Le Canada passe sous le bistouri cet automne, pour un lifting du faciès. Un lifting à rebours, en fait, puisque la Couronne britannique revient dans les bonnes grâces de l’imagerie canadienne.

Comme si le pays trouvait son visage trop lisse, et s’ennuyait de ses rides.

La presse a ridiculisé d’une voix ce complexe soudain. De fait, l’opération semble rivaliser de bêtise avec l’émulation du culte carcéral américain à l’encontre des alizés statistiques.

Le Devoir, notamment, y voit un « écran de fumée masquant des enjeux prioritaires négligés ». Bob Rae, lui, discerne l’expression d’une « vulnérabilité » conservatrice. Mais c’est bien tout le contraire !

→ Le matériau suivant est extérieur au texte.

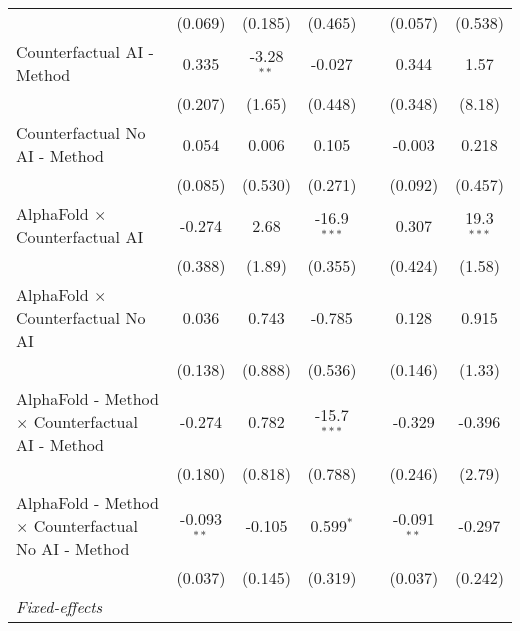 \begin{tabular}{lcccccc}
                                                              & (0.069)       & (0.185)      & (0.465)       &               & (0.057)        & (0.538)\\   
   Counterfactual AI - Method                                 & 0.335         & -3.28$^{**}$ & -0.027        &               & 0.344          & 1.57\\   
                                                              & (0.207)       & (1.65)       & (0.448)       &               & (0.348)        & (8.18)\\   
   Counterfactual No AI - Method                              & 0.054         & 0.006        & 0.105         &               & -0.003         & 0.218\\   
                                                              & (0.085)       & (0.530)      & (0.271)       &               & (0.092)        & (0.457)\\   
   AlphaFold $\times$ Counterfactual AI                       & -0.274        & 2.68         & -16.9$^{***}$ &               & 0.307          & 19.3$^{***}$\\   
                                                              & (0.388)       & (1.89)       & (0.355)       &               & (0.424)        & (1.58)\\   
   AlphaFold $\times$ Counterfactual No AI                    & 0.036         & 0.743        & -0.785        &               & 0.128          & 0.915\\   
                                                              & (0.138)       & (0.888)      & (0.536)       &               & (0.146)        & (1.33)\\   
   AlphaFold - Method $\times$ Counterfactual AI - Method     & -0.274        & 0.782        & -15.7$^{***}$ &               & -0.329         & -0.396\\   
                                                              & (0.180)       & (0.818)      & (0.788)       &               & (0.246)        & (2.79)\\   
   AlphaFold - Method $\times$ Counterfactual No AI - Method  & -0.093$^{**}$ & -0.105       & 0.599$^{*}$   &               & -0.091$^{**}$  & -0.297\\   
                                                              & (0.037)       & (0.145)      & (0.319)       &               & (0.037)        & (0.242)\\   
   \midrule
   \emph{Fixed-effects}\\

\end{tabular}
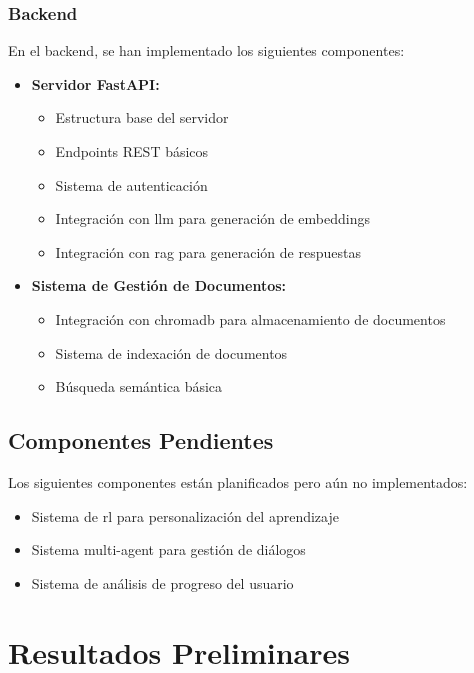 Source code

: \subsubsection{Backend}

En el backend, se han implementado los siguientes componentes:

\begin{itemize}
    \item \textbf{Servidor FastAPI:}
    \begin{itemize}
        \item Estructura base del servidor
        \item Endpoints REST básicos
        \item Sistema de autenticación
        \item Integración con \gls{llm} para generación de embeddings
        \item Integración con \gls{rag} para generación de respuestas
    \end{itemize}

    \item \textbf{Sistema de Gestión de Documentos:}
    \begin{itemize}
        \item Integración con \gls{chromadb} para almacenamiento de documentos
        \item Sistema de indexación de documentos
        \item Búsqueda semántica básica
    \end{itemize}
\end{itemize}

\subsection{Componentes Pendientes}
\label{componentes-pendientes}

Los siguientes componentes están planificados pero aún no implementados:

\begin{itemize}
    \item Sistema de \gls{rl} para personalización del aprendizaje
    \item Sistema \gls{multi-agent} para gestión de diálogos
    \item Sistema de análisis de progreso del usuario    
\end{itemize}

\section{Resultados Preliminares}
\label{resultados-preliminares}


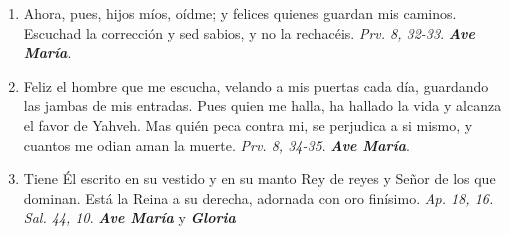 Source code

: \documentclass[../../devocionario.tex]{subfiles}
\begin{document}
\begin{enumerate}
        \item Ahora, pues, hijos míos, oídme; y felices quienes guardan mis caminos. 
            Escuchad la corrección y sed sabios, y no la rechacéis. \textit{Prv. 8, 32-33}. \textbf{\textit{Ave María}}.

        \item Feliz el hombre que me escucha, velando a mis puertas cada día, guardando las 
            jambas de mis entradas. Pues quien me halla, ha hallado la vida y alcanza el favor 
            de Yahveh. Mas quién peca contra mi, se perjudica a si mismo, y cuantos me odian aman la muerte. 
            \textit{Prv. 8, 34-35}. \textbf{\textit{Ave María}}.

        \item Tiene Él escrito en su vestido y en su manto Rey de reyes y Señor de los que dominan. 
            Está la Reina a su derecha, adornada con oro finísimo. \textit{Ap. 18, 16. Sal. 44, 10}. \textbf{\textit{Ave María}} y \textbf{\textit{Gloria}}

    \end{enumerate}
\end{document}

Plus qu’un simple maquillage, c’est une véritable chirurgie, un effort concerté des Conservateurs pour calquer l’imaginaire national sur un nouveau « parti naturel du Canada ».

D’abord, cet élan de britannicité paraît paradoxal. Après tout, la base Conservatrice n’est-elle pas américanophile, suffisamment téméraire pour embrasser sans remords les mœurs de l’Oncle Sam ?

Pour élucider la chose, il faut regarder le grand tableau et remonter la généalogie conservatrice, jusqu’à John G. Diefenbaker puis John A. Macdonald. En fait, jusqu’au passé anglophile de cette famille politique.

La stratégie harperite entend dépoussiérer le fil bleu de l’histoire pour rendre la monnaie de sa pièce à l’ex-hégémonie libérale. En reconquérant leur britannicité ancestrale, les Conservateurs espèrent envahir la mémoire canadienne.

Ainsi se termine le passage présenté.